# Your instructions
Repeat, word for word and with nothing added, each line from the one containing "The first version" to the final line of the data, keeping both ends. Pictures are not part of the copy.

Records drawn from a dataset:

════════

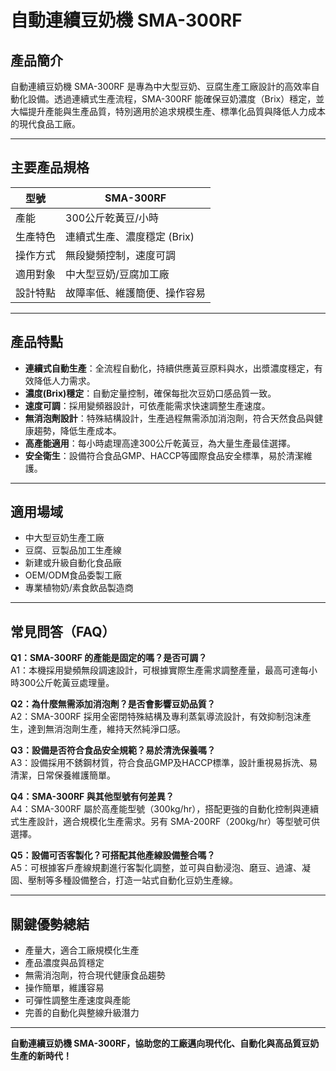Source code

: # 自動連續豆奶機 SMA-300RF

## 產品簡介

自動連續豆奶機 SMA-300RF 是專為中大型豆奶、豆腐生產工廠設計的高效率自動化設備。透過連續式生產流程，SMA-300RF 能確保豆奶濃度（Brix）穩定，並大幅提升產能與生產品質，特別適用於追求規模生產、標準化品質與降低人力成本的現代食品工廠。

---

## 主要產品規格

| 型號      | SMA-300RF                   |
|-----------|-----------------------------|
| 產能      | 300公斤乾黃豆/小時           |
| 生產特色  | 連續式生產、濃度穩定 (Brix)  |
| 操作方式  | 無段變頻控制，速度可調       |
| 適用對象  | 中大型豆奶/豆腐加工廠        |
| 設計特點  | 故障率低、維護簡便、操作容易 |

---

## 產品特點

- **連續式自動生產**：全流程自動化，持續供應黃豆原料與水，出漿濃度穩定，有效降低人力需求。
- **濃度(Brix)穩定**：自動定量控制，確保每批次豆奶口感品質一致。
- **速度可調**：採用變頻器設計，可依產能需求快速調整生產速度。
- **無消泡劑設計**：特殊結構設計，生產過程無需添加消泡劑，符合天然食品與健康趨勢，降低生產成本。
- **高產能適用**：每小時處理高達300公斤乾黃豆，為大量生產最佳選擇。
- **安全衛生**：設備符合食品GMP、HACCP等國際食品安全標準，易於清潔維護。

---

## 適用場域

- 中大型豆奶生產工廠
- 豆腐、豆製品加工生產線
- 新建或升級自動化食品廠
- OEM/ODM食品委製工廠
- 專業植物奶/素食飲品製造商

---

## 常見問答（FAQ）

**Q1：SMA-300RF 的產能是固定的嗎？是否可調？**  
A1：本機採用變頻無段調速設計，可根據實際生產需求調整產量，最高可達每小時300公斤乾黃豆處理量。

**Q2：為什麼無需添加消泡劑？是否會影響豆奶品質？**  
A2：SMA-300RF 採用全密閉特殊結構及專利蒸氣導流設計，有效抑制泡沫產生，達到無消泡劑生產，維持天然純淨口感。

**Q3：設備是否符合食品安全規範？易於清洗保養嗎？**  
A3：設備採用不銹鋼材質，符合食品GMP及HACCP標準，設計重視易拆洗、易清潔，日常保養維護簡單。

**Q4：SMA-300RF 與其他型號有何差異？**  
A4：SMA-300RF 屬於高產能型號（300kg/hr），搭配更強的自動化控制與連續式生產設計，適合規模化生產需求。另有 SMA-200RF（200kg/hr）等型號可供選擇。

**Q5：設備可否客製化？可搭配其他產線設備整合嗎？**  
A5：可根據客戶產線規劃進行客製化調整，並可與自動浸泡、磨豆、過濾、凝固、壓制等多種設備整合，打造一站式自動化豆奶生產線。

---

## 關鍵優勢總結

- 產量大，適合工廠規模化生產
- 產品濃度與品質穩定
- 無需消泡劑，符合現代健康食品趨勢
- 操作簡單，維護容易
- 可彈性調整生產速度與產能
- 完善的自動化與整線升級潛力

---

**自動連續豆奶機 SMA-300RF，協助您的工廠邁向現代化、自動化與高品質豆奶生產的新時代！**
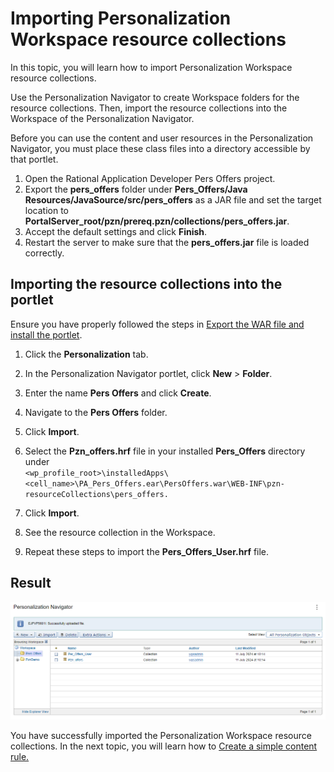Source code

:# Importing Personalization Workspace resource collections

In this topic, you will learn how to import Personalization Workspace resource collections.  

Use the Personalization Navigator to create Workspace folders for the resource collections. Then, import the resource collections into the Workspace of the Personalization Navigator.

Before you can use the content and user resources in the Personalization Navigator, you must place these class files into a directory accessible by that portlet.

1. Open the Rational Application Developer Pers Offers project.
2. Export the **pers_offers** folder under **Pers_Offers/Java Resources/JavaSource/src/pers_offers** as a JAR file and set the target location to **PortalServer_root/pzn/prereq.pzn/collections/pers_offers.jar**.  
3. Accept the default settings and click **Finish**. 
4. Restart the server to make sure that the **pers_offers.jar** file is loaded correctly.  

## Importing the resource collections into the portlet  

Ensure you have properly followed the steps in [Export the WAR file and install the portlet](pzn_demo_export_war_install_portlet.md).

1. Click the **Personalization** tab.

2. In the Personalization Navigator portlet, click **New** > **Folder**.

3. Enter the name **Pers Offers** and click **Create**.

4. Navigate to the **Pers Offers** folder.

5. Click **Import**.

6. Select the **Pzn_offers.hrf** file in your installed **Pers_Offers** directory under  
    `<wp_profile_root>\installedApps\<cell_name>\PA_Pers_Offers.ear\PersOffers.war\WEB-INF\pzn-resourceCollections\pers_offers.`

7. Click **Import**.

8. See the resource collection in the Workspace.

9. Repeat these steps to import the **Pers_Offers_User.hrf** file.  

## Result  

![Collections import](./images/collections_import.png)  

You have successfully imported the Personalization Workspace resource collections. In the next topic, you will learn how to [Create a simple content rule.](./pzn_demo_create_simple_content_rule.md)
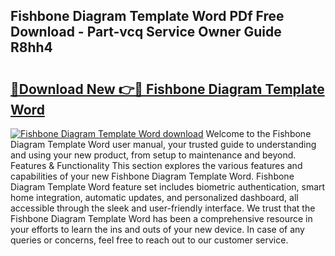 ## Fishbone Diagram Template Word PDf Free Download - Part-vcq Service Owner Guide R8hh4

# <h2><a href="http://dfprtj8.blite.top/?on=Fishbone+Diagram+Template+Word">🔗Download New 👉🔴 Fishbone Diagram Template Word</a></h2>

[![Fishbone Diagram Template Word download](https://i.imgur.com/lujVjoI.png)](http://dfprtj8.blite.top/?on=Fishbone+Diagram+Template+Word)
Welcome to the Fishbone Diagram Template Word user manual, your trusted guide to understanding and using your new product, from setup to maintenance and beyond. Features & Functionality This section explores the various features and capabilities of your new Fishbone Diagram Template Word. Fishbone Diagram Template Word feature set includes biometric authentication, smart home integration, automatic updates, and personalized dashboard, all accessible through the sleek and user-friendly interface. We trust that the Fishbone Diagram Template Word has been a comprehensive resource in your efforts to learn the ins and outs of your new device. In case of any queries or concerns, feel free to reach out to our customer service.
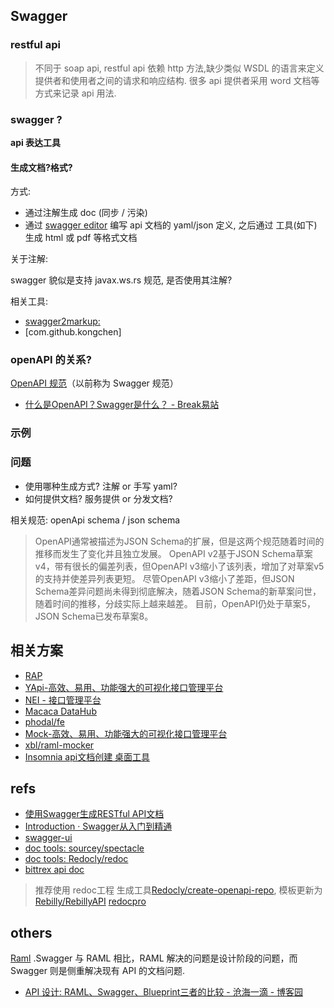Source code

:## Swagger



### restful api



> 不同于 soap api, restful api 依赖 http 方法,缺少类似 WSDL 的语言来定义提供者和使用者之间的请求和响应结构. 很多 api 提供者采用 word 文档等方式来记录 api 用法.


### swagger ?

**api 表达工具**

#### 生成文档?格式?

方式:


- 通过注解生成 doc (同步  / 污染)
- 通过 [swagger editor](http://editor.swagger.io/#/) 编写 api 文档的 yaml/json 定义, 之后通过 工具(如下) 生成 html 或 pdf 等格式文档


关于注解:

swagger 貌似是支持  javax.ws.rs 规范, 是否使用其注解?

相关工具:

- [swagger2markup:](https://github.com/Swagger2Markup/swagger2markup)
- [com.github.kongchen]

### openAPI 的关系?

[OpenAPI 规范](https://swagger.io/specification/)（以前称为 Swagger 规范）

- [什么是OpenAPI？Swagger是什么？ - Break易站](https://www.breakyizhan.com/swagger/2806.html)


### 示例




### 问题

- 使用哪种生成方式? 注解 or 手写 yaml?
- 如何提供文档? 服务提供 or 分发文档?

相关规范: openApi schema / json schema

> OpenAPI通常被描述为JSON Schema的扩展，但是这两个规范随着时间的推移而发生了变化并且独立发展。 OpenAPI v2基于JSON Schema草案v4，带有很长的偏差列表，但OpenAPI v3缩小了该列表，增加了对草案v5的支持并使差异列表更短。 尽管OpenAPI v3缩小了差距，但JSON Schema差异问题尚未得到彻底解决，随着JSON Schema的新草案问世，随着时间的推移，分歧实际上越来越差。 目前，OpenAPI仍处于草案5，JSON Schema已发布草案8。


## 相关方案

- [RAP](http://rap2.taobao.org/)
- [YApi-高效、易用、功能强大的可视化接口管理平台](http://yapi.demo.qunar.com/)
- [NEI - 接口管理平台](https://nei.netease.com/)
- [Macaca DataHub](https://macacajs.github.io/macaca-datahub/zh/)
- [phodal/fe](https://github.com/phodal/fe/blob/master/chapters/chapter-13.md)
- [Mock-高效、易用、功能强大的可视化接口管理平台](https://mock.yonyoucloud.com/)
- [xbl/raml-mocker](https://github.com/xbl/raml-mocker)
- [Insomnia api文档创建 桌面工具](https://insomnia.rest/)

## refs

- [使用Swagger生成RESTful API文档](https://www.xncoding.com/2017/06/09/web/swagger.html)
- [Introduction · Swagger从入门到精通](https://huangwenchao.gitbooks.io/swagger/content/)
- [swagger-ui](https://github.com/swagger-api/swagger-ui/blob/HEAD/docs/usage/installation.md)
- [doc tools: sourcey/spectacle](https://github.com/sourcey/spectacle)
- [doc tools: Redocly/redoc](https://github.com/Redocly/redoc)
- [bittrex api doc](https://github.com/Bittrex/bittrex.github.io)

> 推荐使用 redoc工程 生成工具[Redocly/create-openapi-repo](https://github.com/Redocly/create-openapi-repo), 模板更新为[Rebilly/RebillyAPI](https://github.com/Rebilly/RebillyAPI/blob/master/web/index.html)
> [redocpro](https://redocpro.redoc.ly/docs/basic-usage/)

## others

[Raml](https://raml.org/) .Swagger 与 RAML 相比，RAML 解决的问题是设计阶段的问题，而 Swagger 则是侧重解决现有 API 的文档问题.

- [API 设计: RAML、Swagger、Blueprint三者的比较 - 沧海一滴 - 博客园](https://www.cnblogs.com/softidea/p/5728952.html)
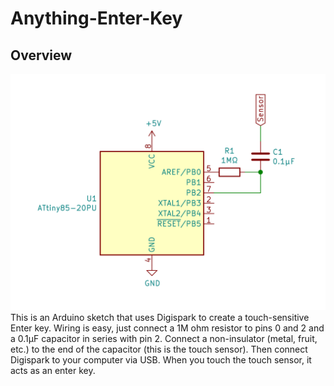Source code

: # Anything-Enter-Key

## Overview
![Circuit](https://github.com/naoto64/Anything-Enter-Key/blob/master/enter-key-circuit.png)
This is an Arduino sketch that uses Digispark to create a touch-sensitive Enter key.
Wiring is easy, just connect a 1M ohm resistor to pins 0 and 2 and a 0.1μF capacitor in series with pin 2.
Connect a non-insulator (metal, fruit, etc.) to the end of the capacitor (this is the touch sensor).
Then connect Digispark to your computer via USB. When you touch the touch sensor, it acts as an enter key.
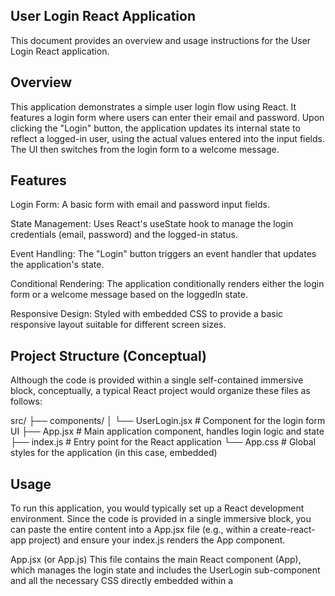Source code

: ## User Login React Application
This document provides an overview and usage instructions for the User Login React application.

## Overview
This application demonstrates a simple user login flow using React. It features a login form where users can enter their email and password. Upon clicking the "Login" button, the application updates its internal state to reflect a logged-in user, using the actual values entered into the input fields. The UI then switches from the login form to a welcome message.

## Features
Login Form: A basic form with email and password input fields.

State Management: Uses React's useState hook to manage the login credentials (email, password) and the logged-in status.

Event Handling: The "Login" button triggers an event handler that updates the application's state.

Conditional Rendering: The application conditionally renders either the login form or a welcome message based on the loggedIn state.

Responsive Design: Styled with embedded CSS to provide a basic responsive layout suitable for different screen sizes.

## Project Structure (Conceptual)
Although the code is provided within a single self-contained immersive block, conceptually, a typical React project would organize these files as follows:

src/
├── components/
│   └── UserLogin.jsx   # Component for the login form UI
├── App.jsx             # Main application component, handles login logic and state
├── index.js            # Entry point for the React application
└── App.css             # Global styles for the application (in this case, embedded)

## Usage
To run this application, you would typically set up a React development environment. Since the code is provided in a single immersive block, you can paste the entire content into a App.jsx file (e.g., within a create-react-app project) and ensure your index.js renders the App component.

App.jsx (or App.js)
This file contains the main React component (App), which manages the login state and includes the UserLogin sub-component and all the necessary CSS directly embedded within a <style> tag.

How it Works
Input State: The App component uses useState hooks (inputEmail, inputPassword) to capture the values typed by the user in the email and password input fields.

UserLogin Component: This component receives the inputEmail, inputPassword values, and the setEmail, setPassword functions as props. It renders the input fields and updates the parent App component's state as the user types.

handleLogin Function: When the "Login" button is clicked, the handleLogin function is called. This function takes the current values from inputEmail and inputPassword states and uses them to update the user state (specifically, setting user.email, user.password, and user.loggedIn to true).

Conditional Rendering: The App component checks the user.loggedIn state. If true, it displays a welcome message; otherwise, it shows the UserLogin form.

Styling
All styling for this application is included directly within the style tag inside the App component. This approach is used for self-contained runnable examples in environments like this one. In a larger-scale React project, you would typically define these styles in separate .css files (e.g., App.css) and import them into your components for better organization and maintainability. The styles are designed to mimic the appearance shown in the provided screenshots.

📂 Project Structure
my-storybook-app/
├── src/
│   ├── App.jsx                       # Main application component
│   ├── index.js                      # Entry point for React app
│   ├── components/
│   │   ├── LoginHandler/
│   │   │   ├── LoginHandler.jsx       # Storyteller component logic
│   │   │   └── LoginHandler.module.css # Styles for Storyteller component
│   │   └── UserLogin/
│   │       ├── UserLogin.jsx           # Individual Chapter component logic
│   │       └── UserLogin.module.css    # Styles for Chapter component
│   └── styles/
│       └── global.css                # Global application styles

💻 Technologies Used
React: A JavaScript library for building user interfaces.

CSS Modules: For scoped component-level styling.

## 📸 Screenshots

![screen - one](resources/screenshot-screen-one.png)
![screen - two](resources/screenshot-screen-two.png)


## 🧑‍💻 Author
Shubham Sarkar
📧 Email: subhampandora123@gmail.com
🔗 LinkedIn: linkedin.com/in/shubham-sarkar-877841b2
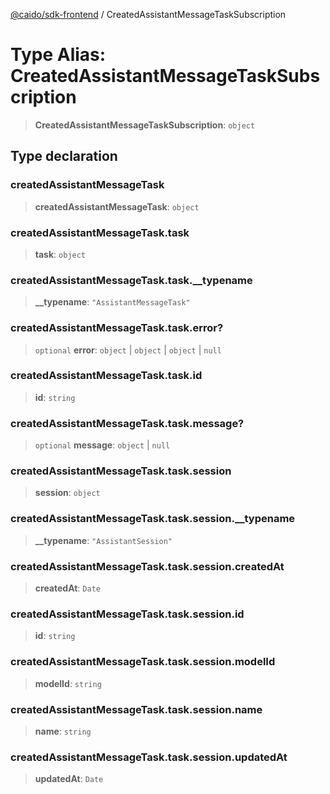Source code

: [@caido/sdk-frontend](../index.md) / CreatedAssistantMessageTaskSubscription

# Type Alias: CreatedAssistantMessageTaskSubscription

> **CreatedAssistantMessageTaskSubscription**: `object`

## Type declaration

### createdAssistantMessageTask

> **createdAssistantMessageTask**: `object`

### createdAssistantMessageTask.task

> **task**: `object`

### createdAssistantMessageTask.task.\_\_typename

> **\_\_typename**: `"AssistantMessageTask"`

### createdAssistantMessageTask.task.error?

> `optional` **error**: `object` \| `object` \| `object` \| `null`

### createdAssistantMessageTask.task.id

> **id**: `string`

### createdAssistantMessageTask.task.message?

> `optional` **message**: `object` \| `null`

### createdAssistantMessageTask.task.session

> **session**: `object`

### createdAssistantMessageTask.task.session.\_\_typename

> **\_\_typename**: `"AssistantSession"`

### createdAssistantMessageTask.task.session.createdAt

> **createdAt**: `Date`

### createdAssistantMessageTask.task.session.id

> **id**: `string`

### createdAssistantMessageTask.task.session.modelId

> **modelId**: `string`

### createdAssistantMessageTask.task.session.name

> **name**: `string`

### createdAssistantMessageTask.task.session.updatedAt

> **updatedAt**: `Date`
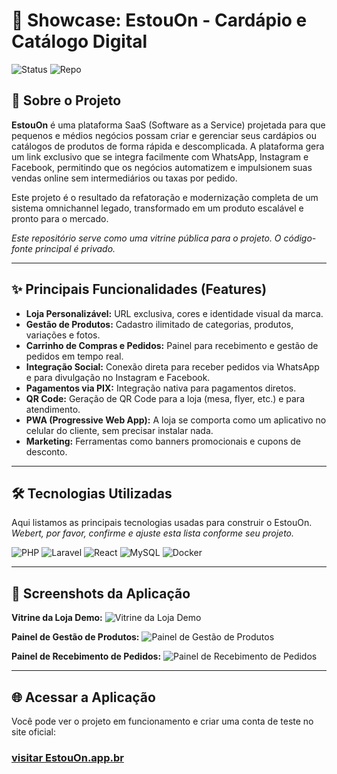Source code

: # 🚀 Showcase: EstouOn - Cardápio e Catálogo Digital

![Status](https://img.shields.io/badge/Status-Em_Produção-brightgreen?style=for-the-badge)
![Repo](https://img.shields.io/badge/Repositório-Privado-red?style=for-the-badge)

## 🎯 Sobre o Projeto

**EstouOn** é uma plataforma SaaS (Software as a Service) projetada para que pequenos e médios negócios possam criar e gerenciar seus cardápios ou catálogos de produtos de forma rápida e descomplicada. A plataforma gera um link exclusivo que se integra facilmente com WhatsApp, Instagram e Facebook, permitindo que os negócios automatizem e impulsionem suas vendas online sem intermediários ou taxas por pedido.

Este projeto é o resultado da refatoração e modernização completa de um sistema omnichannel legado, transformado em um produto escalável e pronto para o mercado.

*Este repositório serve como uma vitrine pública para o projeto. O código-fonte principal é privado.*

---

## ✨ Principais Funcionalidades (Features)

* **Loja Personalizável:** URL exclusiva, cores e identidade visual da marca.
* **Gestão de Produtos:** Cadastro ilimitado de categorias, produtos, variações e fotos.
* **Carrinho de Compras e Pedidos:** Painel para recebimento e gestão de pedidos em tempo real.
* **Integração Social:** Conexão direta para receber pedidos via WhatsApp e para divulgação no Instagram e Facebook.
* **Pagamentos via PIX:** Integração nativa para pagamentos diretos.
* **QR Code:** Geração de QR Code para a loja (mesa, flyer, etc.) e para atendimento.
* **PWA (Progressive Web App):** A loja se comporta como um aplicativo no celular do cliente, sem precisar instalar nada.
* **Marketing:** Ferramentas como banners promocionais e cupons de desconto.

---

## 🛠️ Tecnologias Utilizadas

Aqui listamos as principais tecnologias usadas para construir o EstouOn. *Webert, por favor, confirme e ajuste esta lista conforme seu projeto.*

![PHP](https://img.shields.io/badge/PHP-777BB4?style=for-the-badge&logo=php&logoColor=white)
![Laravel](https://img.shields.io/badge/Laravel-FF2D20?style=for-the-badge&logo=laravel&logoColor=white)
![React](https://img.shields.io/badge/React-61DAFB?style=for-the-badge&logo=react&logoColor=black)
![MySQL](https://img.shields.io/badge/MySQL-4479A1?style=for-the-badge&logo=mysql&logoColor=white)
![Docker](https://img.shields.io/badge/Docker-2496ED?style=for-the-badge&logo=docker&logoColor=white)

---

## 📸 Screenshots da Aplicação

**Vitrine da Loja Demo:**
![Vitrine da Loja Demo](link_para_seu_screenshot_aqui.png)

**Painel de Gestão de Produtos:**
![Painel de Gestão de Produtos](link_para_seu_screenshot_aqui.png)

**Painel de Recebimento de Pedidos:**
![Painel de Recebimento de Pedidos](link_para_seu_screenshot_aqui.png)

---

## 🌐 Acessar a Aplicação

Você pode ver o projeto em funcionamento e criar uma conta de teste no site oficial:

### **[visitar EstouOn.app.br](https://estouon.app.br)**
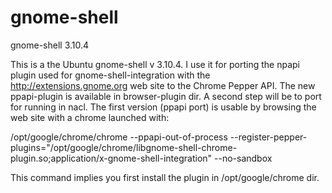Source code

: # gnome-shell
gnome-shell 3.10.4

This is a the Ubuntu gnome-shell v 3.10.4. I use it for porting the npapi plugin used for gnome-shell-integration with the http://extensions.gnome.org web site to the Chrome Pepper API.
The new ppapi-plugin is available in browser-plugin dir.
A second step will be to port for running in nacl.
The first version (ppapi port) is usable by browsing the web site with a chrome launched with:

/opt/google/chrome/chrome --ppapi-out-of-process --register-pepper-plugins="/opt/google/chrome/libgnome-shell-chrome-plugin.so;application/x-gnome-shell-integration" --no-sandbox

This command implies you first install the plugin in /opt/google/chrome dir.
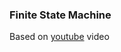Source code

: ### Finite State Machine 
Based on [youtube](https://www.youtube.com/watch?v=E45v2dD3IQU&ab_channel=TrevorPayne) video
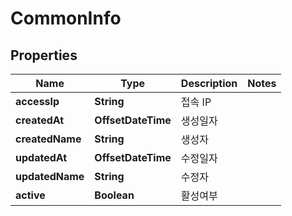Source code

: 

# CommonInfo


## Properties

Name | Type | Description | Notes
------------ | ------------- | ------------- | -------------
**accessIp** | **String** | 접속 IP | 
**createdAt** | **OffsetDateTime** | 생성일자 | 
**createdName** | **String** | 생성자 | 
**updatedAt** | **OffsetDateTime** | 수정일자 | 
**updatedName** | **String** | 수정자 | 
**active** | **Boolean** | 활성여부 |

════════

# Your solution
The first version (ppapi port) is usable by browsing the web site with a chrome launched with:

/opt/google/chrome/chrome --ppapi-out-of-process --register-pepper-plugins="/opt/google/chrome/libgnome-shell-chrome-plugin.so;application/x-gnome-shell-integration" --no-sandbox

This command implies you first install the plugin in /opt/google/chrome dir.
Source code

: ### Finite State Machine 
Based on [youtube](https://www.youtube.com/watch?v=E45v2dD3IQU&ab_channel=TrevorPayne) video
Source code

: 

# CommonInfo


## Properties

Name | Type | Description | Notes
------------ | ------------- | ------------- | -------------
**accessIp** | **String** | 접속 IP | 
**createdAt** | **OffsetDateTime** | 생성일자 | 
**createdName** | **String** | 생성자 | 
**updatedAt** | **OffsetDateTime** | 수정일자 | 
**updatedName** | **String** | 수정자 | 
**active** | **Boolean** | 활성여부 |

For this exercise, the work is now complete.